*** Opening of DATA LISTING ***
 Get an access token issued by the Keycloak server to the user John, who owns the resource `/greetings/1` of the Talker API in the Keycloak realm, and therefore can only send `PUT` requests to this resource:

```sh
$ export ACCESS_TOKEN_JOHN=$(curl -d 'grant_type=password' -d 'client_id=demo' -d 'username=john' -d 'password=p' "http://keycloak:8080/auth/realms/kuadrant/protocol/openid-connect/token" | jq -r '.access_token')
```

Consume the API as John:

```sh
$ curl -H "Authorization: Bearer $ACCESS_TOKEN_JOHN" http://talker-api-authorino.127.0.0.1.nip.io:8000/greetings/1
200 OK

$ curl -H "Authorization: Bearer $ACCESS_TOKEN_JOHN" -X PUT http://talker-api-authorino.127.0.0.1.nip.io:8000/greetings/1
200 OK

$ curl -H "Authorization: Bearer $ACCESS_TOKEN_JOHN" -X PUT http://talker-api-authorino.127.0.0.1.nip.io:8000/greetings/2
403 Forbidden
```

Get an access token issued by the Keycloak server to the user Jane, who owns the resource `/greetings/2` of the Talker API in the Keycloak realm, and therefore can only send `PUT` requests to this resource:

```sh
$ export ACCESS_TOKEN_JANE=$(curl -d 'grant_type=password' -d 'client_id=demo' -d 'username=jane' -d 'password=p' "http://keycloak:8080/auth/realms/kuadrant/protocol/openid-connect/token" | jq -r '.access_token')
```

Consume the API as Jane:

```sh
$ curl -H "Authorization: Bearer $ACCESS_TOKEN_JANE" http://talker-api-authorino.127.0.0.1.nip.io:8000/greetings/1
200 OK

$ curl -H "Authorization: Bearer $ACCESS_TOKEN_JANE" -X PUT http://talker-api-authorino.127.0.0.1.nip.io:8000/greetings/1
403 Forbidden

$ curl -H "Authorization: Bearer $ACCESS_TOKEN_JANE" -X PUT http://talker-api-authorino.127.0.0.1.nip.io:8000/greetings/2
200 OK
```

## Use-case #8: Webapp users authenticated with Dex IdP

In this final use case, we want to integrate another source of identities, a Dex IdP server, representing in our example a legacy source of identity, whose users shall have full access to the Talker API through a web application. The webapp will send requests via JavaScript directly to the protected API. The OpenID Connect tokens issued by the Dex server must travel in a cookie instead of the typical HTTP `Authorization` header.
*** Close of DATA LISTING ***
*** Opening of DATA LISTING ***
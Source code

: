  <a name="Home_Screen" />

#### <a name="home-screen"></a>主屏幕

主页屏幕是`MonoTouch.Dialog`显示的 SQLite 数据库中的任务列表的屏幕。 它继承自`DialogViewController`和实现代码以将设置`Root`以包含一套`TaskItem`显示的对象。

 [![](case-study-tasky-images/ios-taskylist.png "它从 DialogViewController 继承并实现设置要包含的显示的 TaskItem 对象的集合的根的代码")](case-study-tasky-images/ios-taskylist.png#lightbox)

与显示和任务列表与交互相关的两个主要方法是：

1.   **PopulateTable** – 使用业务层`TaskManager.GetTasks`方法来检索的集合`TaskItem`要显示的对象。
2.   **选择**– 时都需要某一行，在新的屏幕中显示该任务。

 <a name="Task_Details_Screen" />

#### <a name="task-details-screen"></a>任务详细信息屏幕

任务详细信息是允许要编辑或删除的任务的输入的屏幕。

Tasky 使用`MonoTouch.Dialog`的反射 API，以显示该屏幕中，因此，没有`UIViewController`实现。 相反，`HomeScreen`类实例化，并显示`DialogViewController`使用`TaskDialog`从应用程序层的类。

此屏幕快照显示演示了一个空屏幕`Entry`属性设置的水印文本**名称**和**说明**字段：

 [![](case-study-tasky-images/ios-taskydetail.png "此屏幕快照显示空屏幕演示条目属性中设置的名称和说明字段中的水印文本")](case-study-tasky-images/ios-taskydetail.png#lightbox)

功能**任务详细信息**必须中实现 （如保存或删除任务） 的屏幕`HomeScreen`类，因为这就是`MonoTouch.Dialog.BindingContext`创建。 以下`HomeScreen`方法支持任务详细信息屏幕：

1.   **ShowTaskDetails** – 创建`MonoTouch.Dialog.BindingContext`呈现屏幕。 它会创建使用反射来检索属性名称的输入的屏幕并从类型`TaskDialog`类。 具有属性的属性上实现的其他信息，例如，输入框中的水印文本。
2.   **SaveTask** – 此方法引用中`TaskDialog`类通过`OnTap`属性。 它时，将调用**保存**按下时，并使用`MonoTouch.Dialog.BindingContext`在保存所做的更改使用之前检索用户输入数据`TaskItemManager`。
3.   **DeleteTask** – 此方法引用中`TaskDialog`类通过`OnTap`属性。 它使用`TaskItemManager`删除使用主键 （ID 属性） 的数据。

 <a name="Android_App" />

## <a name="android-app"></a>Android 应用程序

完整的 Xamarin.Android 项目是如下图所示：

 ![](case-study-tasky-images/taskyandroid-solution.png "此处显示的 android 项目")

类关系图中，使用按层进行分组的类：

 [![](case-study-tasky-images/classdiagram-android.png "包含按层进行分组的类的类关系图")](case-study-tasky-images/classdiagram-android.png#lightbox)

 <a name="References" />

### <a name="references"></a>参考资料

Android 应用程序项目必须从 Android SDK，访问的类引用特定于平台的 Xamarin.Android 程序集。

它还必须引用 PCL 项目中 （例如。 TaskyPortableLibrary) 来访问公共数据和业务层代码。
*** Close of DATA LISTING ***
*** Opening of DATA LISTING ***
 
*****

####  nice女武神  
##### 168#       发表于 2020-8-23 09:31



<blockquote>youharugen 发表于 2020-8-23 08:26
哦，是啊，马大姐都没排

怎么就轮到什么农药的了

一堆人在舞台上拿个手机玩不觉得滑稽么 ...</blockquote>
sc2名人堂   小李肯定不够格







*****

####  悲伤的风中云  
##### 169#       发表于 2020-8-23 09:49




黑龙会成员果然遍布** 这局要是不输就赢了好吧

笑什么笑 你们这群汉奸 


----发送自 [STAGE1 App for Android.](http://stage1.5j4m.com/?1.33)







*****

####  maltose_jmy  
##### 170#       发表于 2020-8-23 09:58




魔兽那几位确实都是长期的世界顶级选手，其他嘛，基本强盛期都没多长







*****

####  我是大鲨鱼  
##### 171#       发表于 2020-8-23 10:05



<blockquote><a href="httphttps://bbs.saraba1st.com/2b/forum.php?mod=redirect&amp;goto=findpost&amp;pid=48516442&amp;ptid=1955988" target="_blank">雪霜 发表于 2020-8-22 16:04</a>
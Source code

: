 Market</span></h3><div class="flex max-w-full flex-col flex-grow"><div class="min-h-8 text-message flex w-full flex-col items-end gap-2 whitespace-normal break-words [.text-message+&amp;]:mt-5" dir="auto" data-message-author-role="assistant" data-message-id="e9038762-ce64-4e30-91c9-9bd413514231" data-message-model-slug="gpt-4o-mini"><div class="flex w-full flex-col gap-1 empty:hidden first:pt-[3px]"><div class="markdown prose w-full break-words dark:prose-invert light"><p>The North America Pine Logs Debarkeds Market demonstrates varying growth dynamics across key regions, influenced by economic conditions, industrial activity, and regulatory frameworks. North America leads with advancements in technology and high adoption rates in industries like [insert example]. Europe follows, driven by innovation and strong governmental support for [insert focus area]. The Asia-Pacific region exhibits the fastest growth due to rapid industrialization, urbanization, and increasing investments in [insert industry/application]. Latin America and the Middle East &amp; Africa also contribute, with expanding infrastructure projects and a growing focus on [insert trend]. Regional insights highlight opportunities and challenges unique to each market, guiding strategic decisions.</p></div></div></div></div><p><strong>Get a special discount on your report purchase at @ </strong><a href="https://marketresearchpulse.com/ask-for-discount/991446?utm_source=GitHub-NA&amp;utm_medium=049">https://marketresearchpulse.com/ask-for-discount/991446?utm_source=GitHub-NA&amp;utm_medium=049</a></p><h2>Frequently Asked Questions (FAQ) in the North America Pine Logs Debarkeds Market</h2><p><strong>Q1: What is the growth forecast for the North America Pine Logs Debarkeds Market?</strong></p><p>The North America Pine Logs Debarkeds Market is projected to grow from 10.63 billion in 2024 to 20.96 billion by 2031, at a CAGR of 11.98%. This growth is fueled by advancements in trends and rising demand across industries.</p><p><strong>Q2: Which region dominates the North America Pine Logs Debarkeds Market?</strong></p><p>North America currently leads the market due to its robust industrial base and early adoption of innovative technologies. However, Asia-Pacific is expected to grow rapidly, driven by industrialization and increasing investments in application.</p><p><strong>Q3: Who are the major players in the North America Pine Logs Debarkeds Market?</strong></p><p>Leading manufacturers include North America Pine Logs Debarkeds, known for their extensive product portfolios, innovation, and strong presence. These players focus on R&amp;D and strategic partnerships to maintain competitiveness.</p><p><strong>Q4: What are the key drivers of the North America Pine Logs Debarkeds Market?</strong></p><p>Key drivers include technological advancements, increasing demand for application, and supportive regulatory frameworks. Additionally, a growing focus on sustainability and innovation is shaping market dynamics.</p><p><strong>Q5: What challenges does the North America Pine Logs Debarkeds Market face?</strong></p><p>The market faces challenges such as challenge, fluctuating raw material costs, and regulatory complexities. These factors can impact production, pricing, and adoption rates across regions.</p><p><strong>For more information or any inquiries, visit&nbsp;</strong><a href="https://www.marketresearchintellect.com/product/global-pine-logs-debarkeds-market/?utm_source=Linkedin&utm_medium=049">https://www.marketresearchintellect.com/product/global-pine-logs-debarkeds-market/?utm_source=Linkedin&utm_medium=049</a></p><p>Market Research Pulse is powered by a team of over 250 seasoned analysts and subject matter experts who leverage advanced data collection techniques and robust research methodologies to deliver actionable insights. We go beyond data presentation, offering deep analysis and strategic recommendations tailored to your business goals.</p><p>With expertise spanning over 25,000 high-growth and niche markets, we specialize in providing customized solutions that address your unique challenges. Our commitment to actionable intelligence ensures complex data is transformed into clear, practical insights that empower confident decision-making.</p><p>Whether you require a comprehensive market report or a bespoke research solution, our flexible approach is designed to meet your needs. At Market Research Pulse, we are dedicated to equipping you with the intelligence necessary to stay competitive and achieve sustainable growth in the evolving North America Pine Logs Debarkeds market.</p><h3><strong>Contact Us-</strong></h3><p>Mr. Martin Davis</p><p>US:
*** Close of DATA LISTING ***
• [WORK ORDER]:
In the records above, some lines may contain the word "username"; copy every one of them.

• [ANSWER TO THIS PROBLEM]:
$ export ACCESS_TOKEN_JOHN=$(curl -d 'grant_type=password' -d 'client_id=demo' -d 'username=john' -d 'password=p' "http://keycloak:8080/auth/realms/kuadrant/protocol/openid-connect/token" | jq -r '.access_token')
$ export ACCESS_TOKEN_JANE=$(curl -d 'grant_type=password' -d 'client_id=demo' -d 'username=jane' -d 'password=p' "http://keycloak:8080/auth/realms/kuadrant/protocol/openid-connect/token" | jq -r '.access_token')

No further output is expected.